━━ INPUT DATA ━━

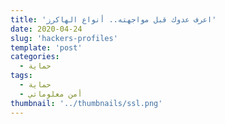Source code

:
 ```yaml
---
title: 'اعرف عدوك قبل مواجهته.. أنواع الهاكرز'
date: 2020-04-24
slug: 'hackers-profiles'
template: 'post'
categories:
  - حماية
tags:
  - حماية
  - أمن معلوماتي
thumbnail: '../thumbnails/ssl.png'
---
```


<Author slug="aissa" />
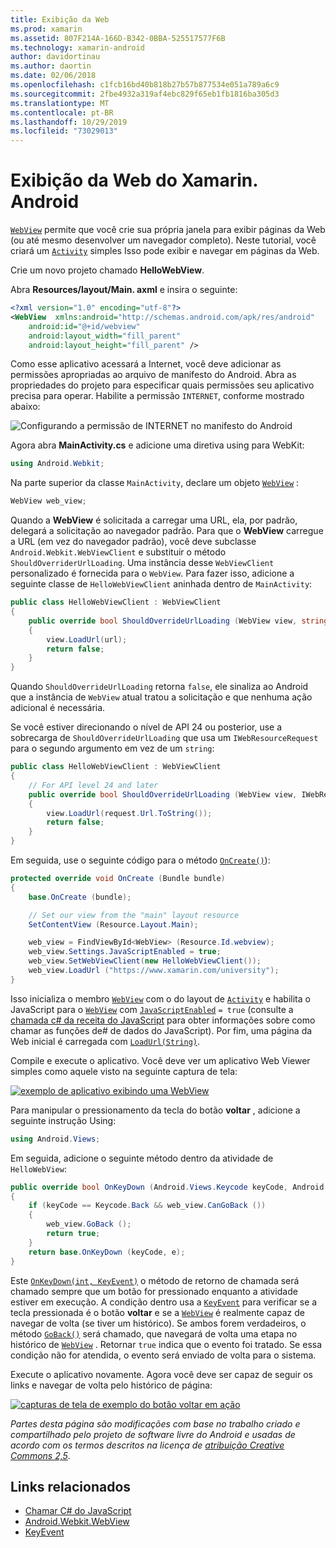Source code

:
 ```yaml
---
title: Exibição da Web
ms.prod: xamarin
ms.assetid: 807F214A-166D-B342-0BBA-525517577F6B
ms.technology: xamarin-android
author: davidortinau
ms.author: daortin
ms.date: 02/06/2018
ms.openlocfilehash: c1fcb16bd40b818b27b57b877534e051a789a6c9
ms.sourcegitcommit: 2fbe4932a319af4ebc829f65eb1fb1816ba305d3
ms.translationtype: MT
ms.contentlocale: pt-BR
ms.lasthandoff: 10/29/2019
ms.locfileid: "73029013"
---
```

# <a name="xamarinandroid-web-view"></a>Exibição da Web do Xamarin. Android

[`WebView`](xref:Android.Webkit.WebView) permite que você crie sua própria janela para exibir páginas da Web (ou até mesmo desenvolver um navegador completo). Neste tutorial, você criará um [`Activity`](xref:Android.App.Activity) simples
Isso pode exibir e navegar em páginas da Web.

Crie um novo projeto chamado **HelloWebView**.

Abra **Resources/layout/Main. axml** e insira o seguinte:

```xml
<?xml version="1.0" encoding="utf-8"?>
<WebView  xmlns:android="http://schemas.android.com/apk/res/android"
    android:id="@+id/webview"
    android:layout_width="fill_parent"
    android:layout_height="fill_parent" />
```

Como esse aplicativo acessará a Internet, você deve adicionar as permissões apropriadas ao arquivo de manifesto do Android. Abra as propriedades do projeto para especificar quais permissões seu aplicativo precisa para operar. Habilite a permissão `INTERNET`, conforme mostrado abaixo:

![Configurando a permissão de INTERNET no manifesto do Android](web-view-images/01-set-internet-permissions.png)

Agora abra **MainActivity.cs** e adicione uma diretiva using para WebKit:

```csharp
using Android.Webkit;
```

Na parte superior da classe `MainActivity`, declare um objeto [`WebView`](xref:Android.Webkit.WebView) :

```csharp
WebView web_view;
```

Quando a **WebView** é solicitada a carregar uma URL, ela, por padrão, delegará a solicitação ao navegador padrão. Para que o **WebView** carregue a URL (em vez do navegador padrão), você deve subclasse `Android.Webkit.WebViewClient` e substituir o método `ShouldOverriderUrlLoading`. Uma instância desse `WebViewClient` personalizado é fornecida para o `WebView`. Para fazer isso, adicione a seguinte classe de `HelloWebViewClient` aninhada dentro de `MainActivity`:

```csharp
public class HelloWebViewClient : WebViewClient
{
    public override bool ShouldOverrideUrlLoading (WebView view, string url)
    {
        view.LoadUrl(url);
        return false;
    }
}
```

Quando `ShouldOverrideUrlLoading` retorna `false`, ele sinaliza ao Android que a instância de `WebView` atual tratou a solicitação e que nenhuma ação adicional é necessária. 

Se você estiver direcionando o nível de API 24 ou posterior, use a sobrecarga de `ShouldOverrideUrlLoading` que usa um `IWebResourceRequest` para o segundo argumento em vez de um `string`:

```csharp
public class HelloWebViewClient : WebViewClient
{
    // For API level 24 and later
    public override bool ShouldOverrideUrlLoading (WebView view, IWebResourceRequest request)
    {
        view.LoadUrl(request.Url.ToString());
        return false;
    }
}
```

Em seguida, use o seguinte código para o método [`OnCreate()`](xref:Android.App.Activity.OnCreate*)):

```csharp
protected override void OnCreate (Bundle bundle)
{
    base.OnCreate (bundle);

    // Set our view from the "main" layout resource
    SetContentView (Resource.Layout.Main);

    web_view = FindViewById<WebView> (Resource.Id.webview);
    web_view.Settings.JavaScriptEnabled = true;
    web_view.SetWebViewClient(new HelloWebViewClient());
    web_view.LoadUrl ("https://www.xamarin.com/university");
}
```

Isso inicializa o membro [`WebView`](xref:Android.Webkit.WebView) com o do layout de [`Activity`](xref:Android.App.Activity) e habilita o JavaScript para o [`WebView`](xref:Android.Webkit.WebView) com [`JavaScriptEnabled`](xref:Android.Webkit.WebSettings.JavaScriptEnabled)
`= true` (consulte a [chamada c\# da receita do JavaScript](https://github.com/xamarin/recipes/tree/master/Recipes/android/controls/webview/call_csharp_from_javascript) para obter informações sobre como chamar as funções de\# de dados do JavaScript). Por fim, uma página da Web inicial é carregada com [`LoadUrl(String)`](xref:Android.Webkit.WebView).

Compile e execute o aplicativo. Você deve ver um aplicativo Web Viewer simples como aquele visto na seguinte captura de tela:

[![exemplo de aplicativo exibindo uma WebView](web-view-images/02-simple-webview-app-sml.png)](web-view-images/02-simple-webview-app.png#lightbox)

Para manipular o pressionamento da tecla do botão **voltar** , adicione a seguinte instrução Using:

```csharp
using Android.Views;
```

Em seguida, adicione o seguinte método dentro da atividade de `HelloWebView`:

```csharp
public override bool OnKeyDown (Android.Views.Keycode keyCode, Android.Views.KeyEvent e)
{
    if (keyCode == Keycode.Back && web_view.CanGoBack ())
    {
        web_view.GoBack ();
        return true;
    }
    return base.OnKeyDown (keyCode, e);
}
```

Este [`OnKeyDown(int, KeyEvent)`](xref:Android.App.Activity.OnKeyDown*)
o método de retorno de chamada será chamado sempre que um botão for pressionado enquanto a atividade estiver em execução. A condição dentro usa a [`KeyEvent`](xref:Android.Views.KeyEvent) para verificar se a tecla pressionada é o botão **voltar** e se a [`WebView`](xref:Android.Webkit.WebView) é realmente capaz de navegar de volta (se tiver um histórico). Se ambos forem verdadeiros, o método [`GoBack()`](xref:Android.Webkit.WebView.GoBack) será chamado, que navegará de volta uma etapa no histórico de [`WebView`](xref:Android.Webkit.WebView) . Retornar `true` indica que o evento foi tratado. Se essa condição não for atendida, o evento será enviado de volta para o sistema.

Execute o aplicativo novamente. Agora você deve ser capaz de seguir os links e navegar de volta pelo histórico de página:

[![capturas de tela de exemplo do botão voltar em ação](web-view-images/03-back-button-sml.png)](web-view-images/03-back-button.png#lightbox)

*Partes desta página são modificações com base no trabalho criado e compartilhado pelo projeto de software livre do Android e usadas de acordo com os termos descritos na licença de* [*atribuição
Creative Commons 2,5*](https://creativecommons.org/licenses/by/2.5/).

## <a name="related-links"></a>Links relacionados

- [Chamar C# do JavaScript](https://github.com/xamarin/recipes/tree/master/Recipes/android/controls/webview/call_csharp_from_javascript)
- [Android.Webkit.WebView](xref:Android.Webkit.WebView)
- [KeyEvent](xref:Android.Webkit.WebView)
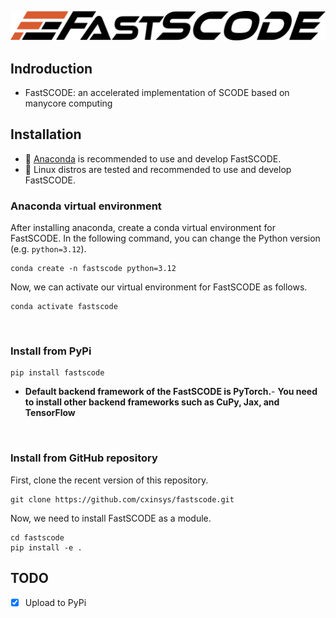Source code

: <p align="center"><img src="assets/logo.png" alt="Drawing" width="600px"/></p>


## Indroduction
- FastSCODE: an accelerated implementation of SCODE based on manycore computing 

## Installation
- :snake: [Anaconda](https://www.anaconda.com) is recommended to use and develop FastSCODE.
- :penguin: Linux distros are tested and recommended to use and develop FastSCODE.

### Anaconda virtual environment

After installing anaconda, create a conda virtual environment for FastSCODE.
In the following command, you can change the Python version
(e.g. `python=3.12`).

```
conda create -n fastscode python=3.12
```

Now, we can activate our virtual environment for FastSCODE as follows.

```
conda activate fastscode
```
<br>


### Install from PyPi

```
pip install fastscode
```
- **Default backend framework of the FastSCODE is PyTorch.**- **You need to install other backend frameworks such as CuPy, Jax, and TensorFlow**

<br>

### Install from GitHub repository


[//]: # (**You must install [MATE]&#40;https://github.com/cxinsys/mate&#41; before installing FastSCODE**)

First, clone the recent version of this repository.

```
git clone https://github.com/cxinsys/fastscode.git
```


Now, we need to install FastSCODE as a module.

```
cd fastscode
pip install -e .
```


## TODO

- [x] Upload to PyPi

━━━

WORK TO COMPLETE —
Scan the records above for the word "OnCreate" and return every line where it occurs.

ANSWER SECTION —
Em seguida, use o seguinte código para o método [`OnCreate()`](xref:Android.App.Activity.OnCreate*)):
protected override void OnCreate (Bundle bundle)
    base.OnCreate (bundle);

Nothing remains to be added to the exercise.